- [What is required]:
Sift the material for lines containing "Comprobación", and return them.

- [Material for the task]:

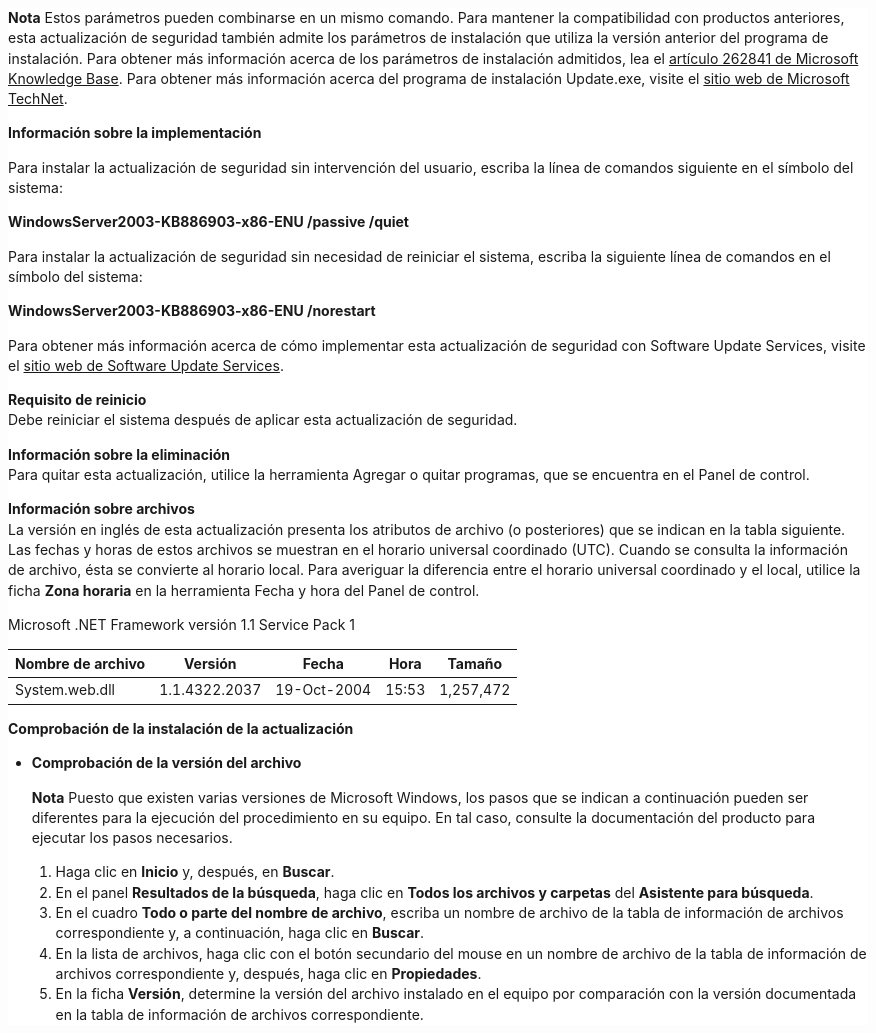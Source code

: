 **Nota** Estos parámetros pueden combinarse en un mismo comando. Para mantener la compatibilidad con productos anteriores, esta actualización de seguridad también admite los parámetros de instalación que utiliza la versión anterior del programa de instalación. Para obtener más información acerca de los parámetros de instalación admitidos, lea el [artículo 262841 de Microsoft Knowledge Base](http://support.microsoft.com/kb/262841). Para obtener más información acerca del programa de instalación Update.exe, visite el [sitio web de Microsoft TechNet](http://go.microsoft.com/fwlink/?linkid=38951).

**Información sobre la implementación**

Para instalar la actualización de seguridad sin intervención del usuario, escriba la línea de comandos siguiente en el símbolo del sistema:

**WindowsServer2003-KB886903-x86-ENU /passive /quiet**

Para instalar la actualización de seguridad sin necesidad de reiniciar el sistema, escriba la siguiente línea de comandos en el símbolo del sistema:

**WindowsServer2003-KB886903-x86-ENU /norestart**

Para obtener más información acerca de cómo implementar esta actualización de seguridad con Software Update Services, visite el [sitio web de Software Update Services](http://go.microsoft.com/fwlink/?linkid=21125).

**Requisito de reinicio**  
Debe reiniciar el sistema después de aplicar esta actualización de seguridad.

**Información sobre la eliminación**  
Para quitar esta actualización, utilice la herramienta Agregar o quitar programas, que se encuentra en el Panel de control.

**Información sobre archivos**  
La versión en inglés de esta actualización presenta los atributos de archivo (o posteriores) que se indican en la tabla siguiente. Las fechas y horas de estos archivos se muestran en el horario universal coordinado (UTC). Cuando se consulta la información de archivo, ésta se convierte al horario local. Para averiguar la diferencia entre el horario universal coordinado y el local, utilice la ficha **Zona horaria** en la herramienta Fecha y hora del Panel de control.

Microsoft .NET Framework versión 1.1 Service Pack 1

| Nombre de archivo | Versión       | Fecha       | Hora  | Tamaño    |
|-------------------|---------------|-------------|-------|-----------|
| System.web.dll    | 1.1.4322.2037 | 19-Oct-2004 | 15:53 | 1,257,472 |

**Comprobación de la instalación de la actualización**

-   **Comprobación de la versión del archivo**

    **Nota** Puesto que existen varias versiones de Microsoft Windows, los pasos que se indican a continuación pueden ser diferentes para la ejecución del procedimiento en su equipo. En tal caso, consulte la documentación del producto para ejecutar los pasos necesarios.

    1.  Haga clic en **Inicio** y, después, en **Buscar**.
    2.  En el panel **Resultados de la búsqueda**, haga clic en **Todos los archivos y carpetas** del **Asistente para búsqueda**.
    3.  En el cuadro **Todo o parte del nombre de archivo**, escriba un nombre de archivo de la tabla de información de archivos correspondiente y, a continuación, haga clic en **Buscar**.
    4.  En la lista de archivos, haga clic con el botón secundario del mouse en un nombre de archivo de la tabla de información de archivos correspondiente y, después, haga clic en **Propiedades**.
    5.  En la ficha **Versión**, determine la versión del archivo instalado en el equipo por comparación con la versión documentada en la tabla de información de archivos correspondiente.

...

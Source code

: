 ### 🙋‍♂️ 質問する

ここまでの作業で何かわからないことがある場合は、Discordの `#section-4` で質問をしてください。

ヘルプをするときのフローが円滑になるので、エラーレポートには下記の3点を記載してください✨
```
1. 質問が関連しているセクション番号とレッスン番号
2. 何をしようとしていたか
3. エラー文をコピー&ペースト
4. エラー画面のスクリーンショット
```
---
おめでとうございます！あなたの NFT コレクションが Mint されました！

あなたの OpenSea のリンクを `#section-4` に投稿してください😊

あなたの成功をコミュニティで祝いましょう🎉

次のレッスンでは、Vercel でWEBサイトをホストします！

- [Exercise solution]:
**Comprobación de la instalación de la actualización**
-   **Comprobación de la versión del archivo**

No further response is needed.